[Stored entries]
_ _ _ _ _

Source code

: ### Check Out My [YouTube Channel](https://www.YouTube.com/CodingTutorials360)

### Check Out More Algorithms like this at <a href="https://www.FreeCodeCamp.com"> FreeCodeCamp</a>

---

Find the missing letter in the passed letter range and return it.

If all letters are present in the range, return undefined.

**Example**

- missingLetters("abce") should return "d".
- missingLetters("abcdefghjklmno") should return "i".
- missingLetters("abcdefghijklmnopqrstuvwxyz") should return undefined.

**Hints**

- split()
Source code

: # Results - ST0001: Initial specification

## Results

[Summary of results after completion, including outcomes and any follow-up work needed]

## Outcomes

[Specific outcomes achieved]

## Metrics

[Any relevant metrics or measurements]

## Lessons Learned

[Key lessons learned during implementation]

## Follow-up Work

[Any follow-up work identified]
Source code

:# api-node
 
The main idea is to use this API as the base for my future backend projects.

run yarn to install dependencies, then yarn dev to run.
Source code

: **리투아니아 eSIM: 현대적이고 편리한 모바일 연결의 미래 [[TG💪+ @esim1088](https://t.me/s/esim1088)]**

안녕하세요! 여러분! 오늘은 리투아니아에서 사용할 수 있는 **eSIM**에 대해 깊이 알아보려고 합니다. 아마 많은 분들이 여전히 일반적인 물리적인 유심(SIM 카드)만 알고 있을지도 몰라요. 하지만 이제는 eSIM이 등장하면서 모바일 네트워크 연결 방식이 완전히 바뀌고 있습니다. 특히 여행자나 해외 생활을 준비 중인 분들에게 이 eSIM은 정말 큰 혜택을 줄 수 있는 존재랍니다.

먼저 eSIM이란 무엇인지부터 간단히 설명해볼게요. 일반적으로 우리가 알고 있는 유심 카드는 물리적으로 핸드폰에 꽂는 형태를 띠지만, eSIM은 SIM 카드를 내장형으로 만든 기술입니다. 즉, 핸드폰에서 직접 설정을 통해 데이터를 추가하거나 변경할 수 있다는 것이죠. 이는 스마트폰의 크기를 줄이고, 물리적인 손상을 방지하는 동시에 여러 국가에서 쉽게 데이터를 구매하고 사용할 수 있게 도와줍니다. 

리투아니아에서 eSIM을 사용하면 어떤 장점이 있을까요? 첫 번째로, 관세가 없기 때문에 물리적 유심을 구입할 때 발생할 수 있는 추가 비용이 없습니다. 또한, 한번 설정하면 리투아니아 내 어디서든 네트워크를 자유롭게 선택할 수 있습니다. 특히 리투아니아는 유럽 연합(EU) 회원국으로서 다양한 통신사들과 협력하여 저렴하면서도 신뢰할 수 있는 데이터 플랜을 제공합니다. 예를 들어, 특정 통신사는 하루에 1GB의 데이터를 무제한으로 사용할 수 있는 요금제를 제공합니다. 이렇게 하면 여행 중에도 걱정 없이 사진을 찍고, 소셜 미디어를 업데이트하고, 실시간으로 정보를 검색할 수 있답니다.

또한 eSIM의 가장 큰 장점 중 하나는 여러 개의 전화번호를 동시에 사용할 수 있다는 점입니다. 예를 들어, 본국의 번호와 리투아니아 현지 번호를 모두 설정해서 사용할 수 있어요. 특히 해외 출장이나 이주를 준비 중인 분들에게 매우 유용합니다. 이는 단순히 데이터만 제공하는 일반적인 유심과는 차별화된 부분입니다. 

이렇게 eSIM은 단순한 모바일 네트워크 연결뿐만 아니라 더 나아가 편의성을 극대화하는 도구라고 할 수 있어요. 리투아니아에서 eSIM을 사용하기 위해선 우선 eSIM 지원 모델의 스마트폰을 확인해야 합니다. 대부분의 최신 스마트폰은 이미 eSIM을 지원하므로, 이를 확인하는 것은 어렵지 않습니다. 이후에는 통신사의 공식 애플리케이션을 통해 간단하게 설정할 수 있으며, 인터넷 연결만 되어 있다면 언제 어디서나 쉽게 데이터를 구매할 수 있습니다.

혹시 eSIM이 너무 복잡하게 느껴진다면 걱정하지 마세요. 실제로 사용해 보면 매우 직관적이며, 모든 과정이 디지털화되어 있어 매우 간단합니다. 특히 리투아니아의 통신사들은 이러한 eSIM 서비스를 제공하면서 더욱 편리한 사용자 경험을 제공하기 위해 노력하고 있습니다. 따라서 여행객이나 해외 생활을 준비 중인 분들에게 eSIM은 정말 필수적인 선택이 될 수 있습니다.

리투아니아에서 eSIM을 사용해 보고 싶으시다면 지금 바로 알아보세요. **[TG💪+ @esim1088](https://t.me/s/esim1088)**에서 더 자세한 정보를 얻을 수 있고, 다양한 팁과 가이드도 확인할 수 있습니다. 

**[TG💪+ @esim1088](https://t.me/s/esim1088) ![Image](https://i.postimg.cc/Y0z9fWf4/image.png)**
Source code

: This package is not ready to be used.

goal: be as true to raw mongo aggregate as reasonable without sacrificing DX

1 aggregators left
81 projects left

_ _ _ _ _

* [WHAT IS BEING ASKED]: Reproduce the data in full. Nothing in it may be altered.

* [SOLUTION TO THE EXERCISE]:
Source code

: ### Check Out My [YouTube Channel](https://www.YouTube.com/CodingTutorials360)

### Check Out More Algorithms like this at <a href="https://www.FreeCodeCamp.com"> FreeCodeCamp</a>

---

Find the missing letter in the passed letter range and return it.

If all letters are present in the range, return undefined.

**Example**

- missingLetters("abce") should return "d".
- missingLetters("abcdefghjklmno") should return "i".
- missingLetters("abcdefghijklmnopqrstuvwxyz") should return undefined.

**Hints**

- split()
Source code

: # Results - ST0001: Initial specification

## Results

[Summary of results after completion, including outcomes and any follow-up work needed]

## Outcomes

[Specific outcomes achieved]

## Metrics

[Any relevant metrics or measurements]

## Lessons Learned

[Key lessons learned during implementation]

## Follow-up Work

[Any follow-up work identified]
Source code

:# api-node
 
The main idea is to use this API as the base for my future backend projects.

run yarn to install dependencies, then yarn dev to run.
Source code

: **리투아니아 eSIM: 현대적이고 편리한 모바일 연결의 미래 [[TG💪+ @esim1088](https://t.me/s/esim1088)]**

안녕하세요! 여러분! 오늘은 리투아니아에서 사용할 수 있는 **eSIM**에 대해 깊이 알아보려고 합니다. 아마 많은 분들이 여전히 일반적인 물리적인 유심(SIM 카드)만 알고 있을지도 몰라요. 하지만 이제는 eSIM이 등장하면서 모바일 네트워크 연결 방식이 완전히 바뀌고 있습니다. 특히 여행자나 해외 생활을 준비 중인 분들에게 이 eSIM은 정말 큰 혜택을 줄 수 있는 존재랍니다.

먼저 eSIM이란 무엇인지부터 간단히 설명해볼게요. 일반적으로 우리가 알고 있는 유심 카드는 물리적으로 핸드폰에 꽂는 형태를 띠지만, eSIM은 SIM 카드를 내장형으로 만든 기술입니다. 즉, 핸드폰에서 직접 설정을 통해 데이터를 추가하거나 변경할 수 있다는 것이죠. 이는 스마트폰의 크기를 줄이고, 물리적인 손상을 방지하는 동시에 여러 국가에서 쉽게 데이터를 구매하고 사용할 수 있게 도와줍니다. 

리투아니아에서 eSIM을 사용하면 어떤 장점이 있을까요? 첫 번째로, 관세가 없기 때문에 물리적 유심을 구입할 때 발생할 수 있는 추가 비용이 없습니다. 또한, 한번 설정하면 리투아니아 내 어디서든 네트워크를 자유롭게 선택할 수 있습니다. 특히 리투아니아는 유럽 연합(EU) 회원국으로서 다양한 통신사들과 협력하여 저렴하면서도 신뢰할 수 있는 데이터 플랜을 제공합니다. 예를 들어, 특정 통신사는 하루에 1GB의 데이터를 무제한으로 사용할 수 있는 요금제를 제공합니다. 이렇게 하면 여행 중에도 걱정 없이 사진을 찍고, 소셜 미디어를 업데이트하고, 실시간으로 정보를 검색할 수 있답니다.

또한 eSIM의 가장 큰 장점 중 하나는 여러 개의 전화번호를 동시에 사용할 수 있다는 점입니다. 예를 들어, 본국의 번호와 리투아니아 현지 번호를 모두 설정해서 사용할 수 있어요. 특히 해외 출장이나 이주를 준비 중인 분들에게 매우 유용합니다. 이는 단순히 데이터만 제공하는 일반적인 유심과는 차별화된 부분입니다. 

이렇게 eSIM은 단순한 모바일 네트워크 연결뿐만 아니라 더 나아가 편의성을 극대화하는 도구라고 할 수 있어요. 리투아니아에서 eSIM을 사용하기 위해선 우선 eSIM 지원 모델의 스마트폰을 확인해야 합니다. 대부분의 최신 스마트폰은 이미 eSIM을 지원하므로, 이를 확인하는 것은 어렵지 않습니다. 이후에는 통신사의 공식 애플리케이션을 통해 간단하게 설정할 수 있으며, 인터넷 연결만 되어 있다면 언제 어디서나 쉽게 데이터를 구매할 수 있습니다.

혹시 eSIM이 너무 복잡하게 느껴진다면 걱정하지 마세요. 실제로 사용해 보면 매우 직관적이며, 모든 과정이 디지털화되어 있어 매우 간단합니다. 특히 리투아니아의 통신사들은 이러한 eSIM 서비스를 제공하면서 더욱 편리한 사용자 경험을 제공하기 위해 노력하고 있습니다. 따라서 여행객이나 해외 생활을 준비 중인 분들에게 eSIM은 정말 필수적인 선택이 될 수 있습니다.

리투아니아에서 eSIM을 사용해 보고 싶으시다면 지금 바로 알아보세요. **[TG💪+ @esim1088](https://t.me/s/esim1088)**에서 더 자세한 정보를 얻을 수 있고, 다양한 팁과 가이드도 확인할 수 있습니다. 

**[TG💪+ @esim1088](https://t.me/s/esim1088) ![Image](https://i.postimg.cc/Y0z9fWf4/image.png)**
Source code

: This package is not ready to be used.

goal: be as true to raw mongo aggregate as reasonable without sacrificing DX

1 aggregators left
81 projects left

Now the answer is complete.